Maryland's athletic department took steps to avoid a repeat performance this year, including having Terps coach Gary Williams speak to the students earlier in the day about sportsmanship, as well as having a voluntary t-shirt exchange program at the entrance to Comcast Center, encouraging kids to trade in shirts with obscene words or obscene references to Duke for cleaner, more positive t-shirts.

"I think the dirty stuff was really toned down this year," said Tyler Butler, who wore a red wig and was covered with body paint from the waist up. "Coach Williams asked us to be respectful and show that we have the best fans in the nation.
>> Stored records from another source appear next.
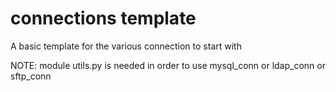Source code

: # connections template
A basic template for the various connection to start with

NOTE: module utils.py is needed in order to use mysql_conn or ldap_conn or sftp_conn
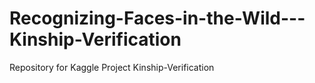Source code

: # Recognizing-Faces-in-the-Wild---Kinship-Verification
Repository for Kaggle Project Kinship-Verification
We crossed the line last year. I think the energy was still there this year, but it was more positive."

Even George Ewing, father of Duke point guard Daniel Ewing, said he thought the atmosphere improved dramatically this year.

"It's definitely toned down a lot," George Ewing said. "It's better than it was a year ago, and it's definitely better than it was two years ago."

Ewing said two years ago, a lot of Duke parents weren't sure if they wanted to return to College Park after someone hit the mother of Duke forward Carlos Boozer in the head with a plastic bottle.

"I didn't see the vulgar signs that I've seen in the past," Ewing said. "I think they've clearly made a conscious effort to clean it up."

The crowd certainly didn't suffer a lack of emotion. When Ikene Ebekwe tapped in a Travis Garrison miss with 39.5 seconds to play, giving Maryland an 87-86 lead, it was so loud in Comcast Center, if felt like a jet airplane had landed at center court.

"I think last year, we came into the game with a chip on our shoulder, and we kind of embraced that thug mentality a little bit," said ESPN SportsCenter anchor Scott Van Pelt, a Maryland graduate who publicly criticized the students last year after the incident in the Duke game. "It's always going to be nasty, because, frankly, these kids hate Duke, but there was considerably less venom this year. It was kind of the difference between having a shot glass of venom instead of a keg."

Most Maryland fans tried to focus on creativity instead of nastiness, especially with the signs they held up.

David Berry, a sophomore from New Jersey, had cut out a picture of Redick's face, then pasted it on top of a women's body next to the words, "Devil with a Blue Dress On."